There is no quick fix for the chronic water shortages devastating Valley farmers. A real solution to the water problem will not be possible until state leaders create a workable plan to repair the Delta and build new water infrastructure.

Last week, Sen. Jim DeMint of South Carolina proposed an amendment to the Interior Appropriations bill that he claimed would provide more water to farmers. This created the false hope that a simple amendment could end the drought. In fact, it could not.

Let me be clear: Even if the Senate had approved this amendment, it would not have resulted in one extra drop of water. Any attempt to suspend environmental regulations to increase pumping would have been stopped in its tracks by new lawsuits, further delaying efforts to find a comprehensive Delta solution. This ambush only muddied the waters with misinformation and stirred public anger.

"Turn on the pumps" has become a rallying cry. Yet the pumps have been on since June 30, and the Army Corps of Engineers approved a 500-cubic-feet-per-second increase in diversions to the State Water Project between July and September.

Meanwhile, the state Water Resources Control Board approved "Consolidated Place of Use" authority to allow greater flexibility in South Delta pumping operations. The Bureau of Reclamation has approved or facilitated the transfer of more than 600,000 acre feet of water to communities in need, but this is an expensive short-term solution.

A three-year drought and the resulting lack of runoff have deprived farmers of 1.6 million acre feet of water this year. While it is easy to blame environmental regulations and fish for the problem, these account for only 500,000 acre feet -- a lot of water -- but less than one quarter of the shortage.

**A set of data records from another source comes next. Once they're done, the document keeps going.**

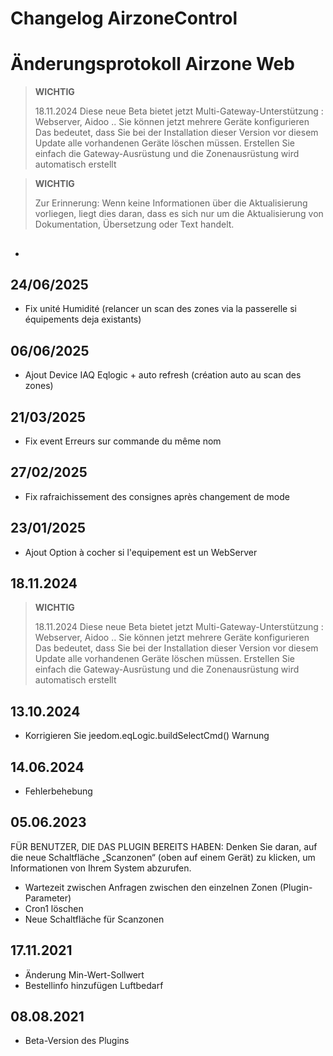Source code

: # Changelog AirzoneControl

# Änderungsprotokoll Airzone Web

>**WICHTIG**
>
> 18.11.2024
> Diese neue Beta bietet jetzt Multi-Gateway-Unterstützung : Webserver, Aidoo ..
> Sie können jetzt mehrere Geräte konfigurieren
> Das bedeutet, dass Sie bei der Installation dieser Version vor diesem Update alle vorhandenen Geräte löschen müssen.
> Erstellen Sie einfach die Gateway-Ausrüstung und die Zonenausrüstung wird automatisch erstellt


>**WICHTIG**
>
>Zur Erinnerung: Wenn keine Informationen über die Aktualisierung vorliegen, liegt dies daran, dass es sich nur um die Aktualisierung von Dokumentation, Übersetzung oder Text handelt.


## 

- 

## 24/06/2025

- Fix unité Humidité (relancer un scan des zones via la passerelle si équipements deja existants)


## 06/06/2025

- Ajout Device IAQ Eqlogic + auto refresh (création auto au scan des zones)


## 21/03/2025

- Fix event Erreurs sur commande du même nom


## 27/02/2025

- Fix rafraichissement des consignes après changement de mode


## 23/01/2025

- Ajout Option à cocher si l'equipement est un WebServer

## 18.11.2024

>**WICHTIG**
>
> 18.11.2024
> Diese neue Beta bietet jetzt Multi-Gateway-Unterstützung : Webserver, Aidoo ..
> Sie können jetzt mehrere Geräte konfigurieren
> Das bedeutet, dass Sie bei der Installation dieser Version vor diesem Update alle vorhandenen Geräte löschen müssen.
> Erstellen Sie einfach die Gateway-Ausrüstung und die Zonenausrüstung wird automatisch erstellt

## 13.10.2024

- Korrigieren Sie jeedom.eqLogic.buildSelectCmd() Warnung


## 14.06.2024

- Fehlerbehebung

## 05.06.2023

FÜR BENUTZER, DIE DAS PLUGIN BEREITS HABEN:
Denken Sie daran, auf die neue Schaltfläche „Scanzonen“ (oben auf einem Gerät) zu klicken, um Informationen von Ihrem System abzurufen.

- Wartezeit zwischen Anfragen zwischen den einzelnen Zonen (Plugin-Parameter)
- Cron1 löschen
- Neue Schaltfläche für Scanzonen

## 17.11.2021

- Änderung Min-Wert-Sollwert
- Bestellinfo hinzufügen Luftbedarf

## 08.08.2021

- Beta-Version des Plugins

The rest is due to drought, as well as the fact that California has failed to make the investment necessary to provide a Delta solution that works for both farmers and the environment. In 2008, Gov. Arnold Schwarzenegger and I proposed a comprehensive $9.8 billion plan to increase water storage, improve conveyance, and protect the Delta ecosystem, but the Legislature kept it from the ballot.

In lieu of action from the state, the federal government has invested $40 million in emergency assistance to help Valley farmers. Additionally, the federal government has expedited review of the five-year Two Gates experiment and the Intertie project, which together should help increase water flow.

The future of Valley agriculture is in the hands of all Californians, who must be willing to support strong action and pass a bond to build the water system our state needs. Soon, we will be a state of 40 million people with a water infrastructure built to accommodate 16 million. Our population could exceed 50 million by 2050.

Without a long-term solution to the water problem, it's only going to get worse.